Since their invention in the ’50s, boxed and bagged mixes have become big business on grocery-store shelves. Most often purchased for reasons of convenience — and sometimes lack of baking skills — mixes provide consistent results with minimal mess. But most mixes are simple blends of flour, sugar, flavourings and leavening agents (such as baking powder or soda) — easy to make from scratch, without any additives or preservatives. If you cook green — that is, try not to waste excess energy and packaging when getting a meal on the table — stirring up large batches of your own mixes and stashing them in Hefty Slider Bags will save money and reduce waste.
Bonus: DIY mixes can provide a nutritional boost for your family, since you control exactly what goes into them.
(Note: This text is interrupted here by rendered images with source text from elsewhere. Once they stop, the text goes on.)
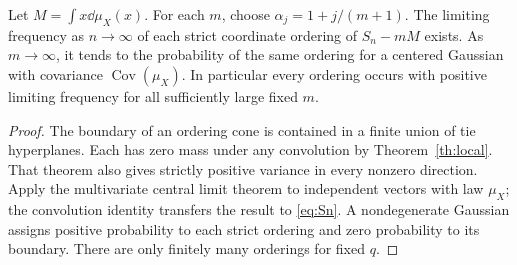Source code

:\begin{corollary}\label{cor:order}
Let \(M=\int x\dd\mu_X(x)\). For each \(m\), choose \(\alpha_j=1+j/(m+1)\). The limiting frequency as \(n\to\infty\) of each strict coordinate ordering of \(S_n-mM\) exists. As \(m\to\infty\), it tends to the probability of the same ordering for a centered Gaussian with covariance \(\operatorname{Cov}(\mu_X)\). In particular every ordering occurs with positive limiting frequency for all sufficiently large fixed \(m\).
\end{corollary}
\begin{proof}
The boundary of an ordering cone is contained in a finite union of tie hyperplanes. Each has zero mass under any convolution by Theorem~\ref{th:local}. That theorem also gives strictly positive variance in every nonzero direction. Apply the multivariate central limit theorem to independent vectors with law \(\mu_X\); the convolution identity transfers the result to \eqref{eq:Sn}. A nondegenerate Gaussian assigns positive probability to each strict ordering and zero probability to its boundary. There are only finitely many orderings for fixed \(q\).
\end{proof}
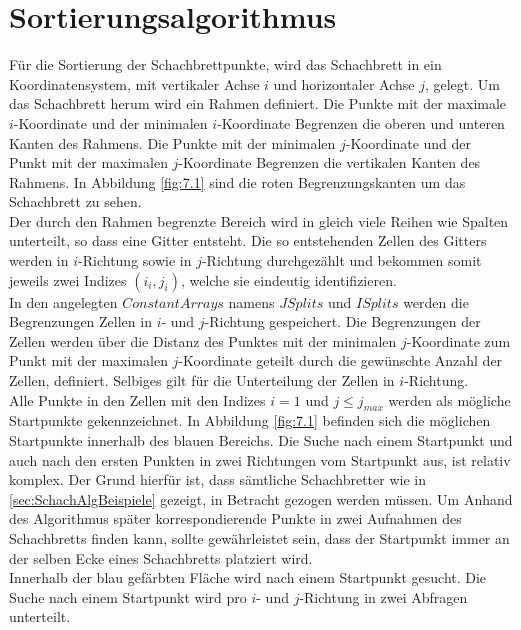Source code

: \section{Sortierungsalgorithmus}

Für die Sortierung der Schachbrettpunkte, wird das Schachbrett in ein Koordinatensystem, mit vertikaler Achse $i$ und horizontaler Achse $j$, gelegt. Um das Schachbrett herum wird ein Rahmen definiert. Die Punkte mit der maximale $i$-Koordinate und der minimalen $i$-Koordinate Begrenzen die oberen und unteren Kanten des Rahmens. Die Punkte mit der minimalen $j$-Koordinate und der Punkt mit der  maximalen $j$-Koordinate Begrenzen die vertikalen Kanten des Rahmens. In Abbildung \ref{fig:7.1} sind die roten Begrenzungskanten um das Schachbrett zu sehen.\\

Der durch den Rahmen begrenzte Bereich wird in gleich viele Reihen wie Spalten unterteilt, so dass eine Gitter entsteht. Die so entstehenden Zellen des Gitters werden in $i$-Richtung sowie in $j$-Richtung durchgezählt und bekommen somit jeweils zwei Indizes $(i_i,j_i)$, welche sie eindeutig identifizieren.\\

In den angelegten $ConstantArrays$ namens $JSplits$ und $ISplits$ werden die Begrenzungen Zellen in $i$- und $j$-Richtung gespeichert. Die Begrenzungen der Zellen werden über die Distanz des Punktes mit der minimalen $j$-Koordinate zum Punkt mit der maximalen $j$-Koordinate geteilt durch die gewünschte Anzahl der Zellen, definiert. Selbiges gilt für die Unterteilung der Zellen in $i$-Richtung. \\ 

Alle Punkte in den Zellen mit den Indizes $i=1$ und $j \leq  j_{max}$ werden als mögliche Startpunkte gekennzeichnet. In Abbildung \ref{fig:7.1} befinden sich die möglichen Startpunkte innerhalb des blauen Bereichs. Die Suche nach einem Startpunkt und auch nach den ersten Punkten in zwei Richtungen vom Startpunkt aus, ist relativ komplex. Der Grund hierfür ist, dass sämtliche Schachbretter wie in \ref{sec:SchachAlgBeispiele} gezeigt, in Betracht gezogen werden müssen. Um Anhand des Algorithmus später korrespondierende Punkte in zwei Aufnahmen des Schachbretts finden kann, sollte gewährleistet sein, dass der Startpunkt immer an der selben Ecke eines Schachbretts platziert wird.\\

Innerhalb der blau gefärbten Fläche wird nach einem Startpunkt gesucht. Die Suche nach einem Startpunkt wird pro $i$- und $j$-Richtung in zwei Abfragen unterteilt.\\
Homemade Bisquick: blend 2 cups all-purpose flour, 1 tsp. baking powder, 1 tsp. sugar, 1/2 tsp. salt and 1/2 cup butter in the bowl of a food processor until completely blended. (If you don’t have a food processor, you can do it by hand with a pastry cutter or whisk.) Store in the fridge or freezer in a Hefty slider bag. To make biscuits, add 3/4-1 cup of milk, cream or buttermilk to the entire batch; stir, pat, cut and bake at 400F for 20 minutes, or until golden. To make a larger batch of mix, increase the quantities of each ingredient proportionately.
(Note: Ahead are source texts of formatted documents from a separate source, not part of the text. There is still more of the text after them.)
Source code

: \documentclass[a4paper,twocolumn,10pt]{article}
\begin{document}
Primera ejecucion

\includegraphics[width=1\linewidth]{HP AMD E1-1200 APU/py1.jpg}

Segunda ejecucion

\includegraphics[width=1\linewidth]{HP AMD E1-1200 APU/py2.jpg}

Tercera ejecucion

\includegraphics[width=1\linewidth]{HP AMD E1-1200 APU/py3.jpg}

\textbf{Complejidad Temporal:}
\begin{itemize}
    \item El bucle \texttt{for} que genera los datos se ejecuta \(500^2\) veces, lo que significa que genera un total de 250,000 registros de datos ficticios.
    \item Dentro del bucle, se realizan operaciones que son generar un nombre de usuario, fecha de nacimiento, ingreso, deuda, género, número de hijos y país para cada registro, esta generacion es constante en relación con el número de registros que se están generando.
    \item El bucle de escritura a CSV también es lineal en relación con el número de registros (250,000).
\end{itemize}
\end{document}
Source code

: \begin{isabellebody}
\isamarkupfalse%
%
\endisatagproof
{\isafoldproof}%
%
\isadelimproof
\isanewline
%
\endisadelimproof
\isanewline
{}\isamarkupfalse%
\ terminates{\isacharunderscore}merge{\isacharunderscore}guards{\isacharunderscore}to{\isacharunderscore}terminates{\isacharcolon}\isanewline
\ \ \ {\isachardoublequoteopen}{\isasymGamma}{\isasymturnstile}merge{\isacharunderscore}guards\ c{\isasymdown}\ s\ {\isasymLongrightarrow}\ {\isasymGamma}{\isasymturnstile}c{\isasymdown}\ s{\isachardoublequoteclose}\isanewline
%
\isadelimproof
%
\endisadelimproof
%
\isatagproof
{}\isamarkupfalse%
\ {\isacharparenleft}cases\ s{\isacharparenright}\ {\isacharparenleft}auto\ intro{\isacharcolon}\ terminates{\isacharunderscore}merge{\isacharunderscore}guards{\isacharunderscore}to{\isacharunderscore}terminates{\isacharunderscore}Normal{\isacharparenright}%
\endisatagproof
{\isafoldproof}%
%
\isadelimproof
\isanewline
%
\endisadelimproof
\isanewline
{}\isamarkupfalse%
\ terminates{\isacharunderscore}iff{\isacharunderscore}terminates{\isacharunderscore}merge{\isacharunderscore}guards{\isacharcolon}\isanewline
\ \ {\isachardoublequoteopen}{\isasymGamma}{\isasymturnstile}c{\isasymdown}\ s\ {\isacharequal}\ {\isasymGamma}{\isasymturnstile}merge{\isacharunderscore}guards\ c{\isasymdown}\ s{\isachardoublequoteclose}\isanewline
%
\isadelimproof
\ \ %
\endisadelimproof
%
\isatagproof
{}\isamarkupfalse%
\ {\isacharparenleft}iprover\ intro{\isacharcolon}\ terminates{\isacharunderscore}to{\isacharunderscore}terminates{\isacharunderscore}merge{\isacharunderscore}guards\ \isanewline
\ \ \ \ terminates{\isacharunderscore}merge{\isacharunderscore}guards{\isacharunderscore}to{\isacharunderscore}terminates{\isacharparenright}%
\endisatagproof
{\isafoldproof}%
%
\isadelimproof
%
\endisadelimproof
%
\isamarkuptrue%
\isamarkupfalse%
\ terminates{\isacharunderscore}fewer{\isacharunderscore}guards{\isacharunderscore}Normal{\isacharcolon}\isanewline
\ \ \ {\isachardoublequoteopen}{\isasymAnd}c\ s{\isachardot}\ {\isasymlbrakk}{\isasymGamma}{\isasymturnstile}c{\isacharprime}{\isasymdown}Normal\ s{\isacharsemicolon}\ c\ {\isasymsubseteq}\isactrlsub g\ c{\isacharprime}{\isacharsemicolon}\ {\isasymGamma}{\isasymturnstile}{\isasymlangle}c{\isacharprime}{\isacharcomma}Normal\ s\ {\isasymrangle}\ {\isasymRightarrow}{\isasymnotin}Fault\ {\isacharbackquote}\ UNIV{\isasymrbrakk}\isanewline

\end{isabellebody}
Homemade Pancake Mix: Mix or shake together 8 cups flour (try going for a combination of all-purpose and whole grains, such as whole wheat flour, oat flour, quinoa flour or buckwheat flour), 3 Tbsp. baking powder, 2 Tbsp. sugar and 1 tsp. salt. To use, mix a ratio of 1 cup pancake mix to 1 egg, 1 cup of milk and 1 Tbsp. oil – increase quantities to make a bigger batch.
Oatmeal Chocolate Chip Cookie Mix: combine 3 1/2 cups all-purpose flour, 1 cup oats, 1 1/2 cups packed brown sugar, 1 cup sugar, 1 1/2 tsp. baking soda, 1 tsp salt and 3 cups chocolate chips. Store in a Hefty Slider Bag. To make cookies, blend half the mix with 1/2 cup softened butter, 1 large egg and 2 tsp. vanilla. Drop by the spoonful and bake on a buttered baking sheet at 350F for 12-14 minutes, or until pale golden around the edges.
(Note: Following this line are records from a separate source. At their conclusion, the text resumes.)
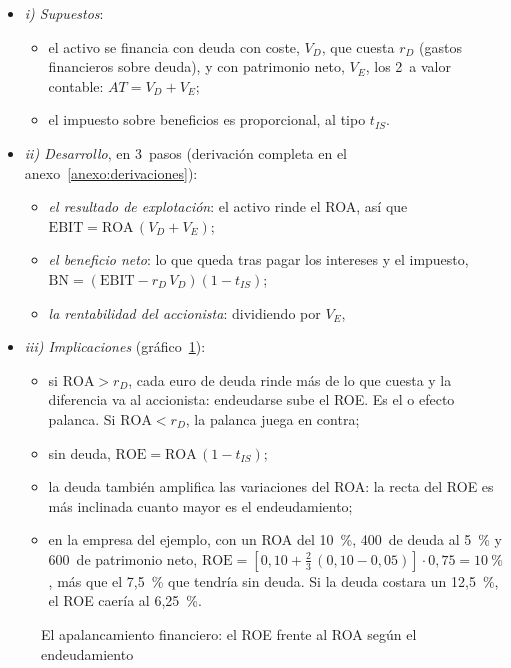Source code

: \documentclass[11pt]{article}
\begin{document}
\begin{itemize}
\item \emph{i) Supuestos}:
  \begin{itemize}
  \item el activo se financia con deuda con coste, $V_D$, que cuesta $r_D$ (gastos financieros sobre deuda), y con patrimonio neto, $V_E$, los 2~a valor contable: $AT=V_D+V_E$;
  \item el impuesto sobre beneficios es proporcional, al tipo $t_{IS}$.
  \end{itemize}
\item \emph{ii) Desarrollo}, en 3~pasos (derivación completa en el anexo~\ref{anexo:derivaciones}):
  \begin{itemize}
  \item \emph{el resultado de explotación}: el activo rinde el ROA, así que $\mathrm{EBIT}=\mathrm{ROA}\,(V_D+V_E)$;
  \item \emph{el beneficio neto}: lo que queda tras pagar los intereses y el impuesto, $\mathrm{BN}=(\mathrm{EBIT}-r_D\,V_D)(1-t_{IS})$;
  \item \emph{la rentabilidad del accionista}: dividiendo por $V_E$,
  \end{itemize}
\item \emph{iii) Implicaciones} (gráfico~\ref{fig:apalancamiento-financiero}):
  \begin{itemize}
  \item si $\mathrm{ROA}>r_D$, cada euro de deuda rinde más de lo que cuesta y la diferencia va al accionista: endeudarse sube el ROE. Es el  o efecto palanca. Si $\mathrm{ROA}<r_D$, la palanca juega en contra;
  \item sin deuda, $\mathrm{ROE}=\mathrm{ROA}\,(1-t_{IS})$;
  \item la deuda también amplifica las variaciones del ROA: la recta del ROE es más inclinada cuanto mayor es el endeudamiento;
  \item en la empresa del ejemplo, con un ROA del 10~\%, 400~de deuda al 5~\% y 600~de patrimonio neto, $\mathrm{ROE}=[0{,}10+\tfrac{2}{3}\,(0{,}10-0{,}05)]\cdot0{,}75=10~\%$, más que el 7,5~\% que tendría sin deuda. Si la deuda costara un 12,5~\%, el ROE caería al 6,25~\%.
  \end{itemize}
\end{itemize}

\begin{figure}[H]
\centering
\caption{El apalancamiento financiero: el ROE frente al ROA según el endeudamiento}\label{fig:apalancamiento-financiero}
\end{figure}
\end{document}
Chocolate Pudding Mix: whisk together 1 cup sugar , 2/3 cup cocoa, 1/3 cup cornstarch and a pinch of salt. To prepare, whisk 1 cup mix with 2 cups milk or light cream in a saucepan over medium heat until the mixture bubbles and thickens. If you like, throw in a handful of chocolate chips and stir to melt. Cool and chill before serving.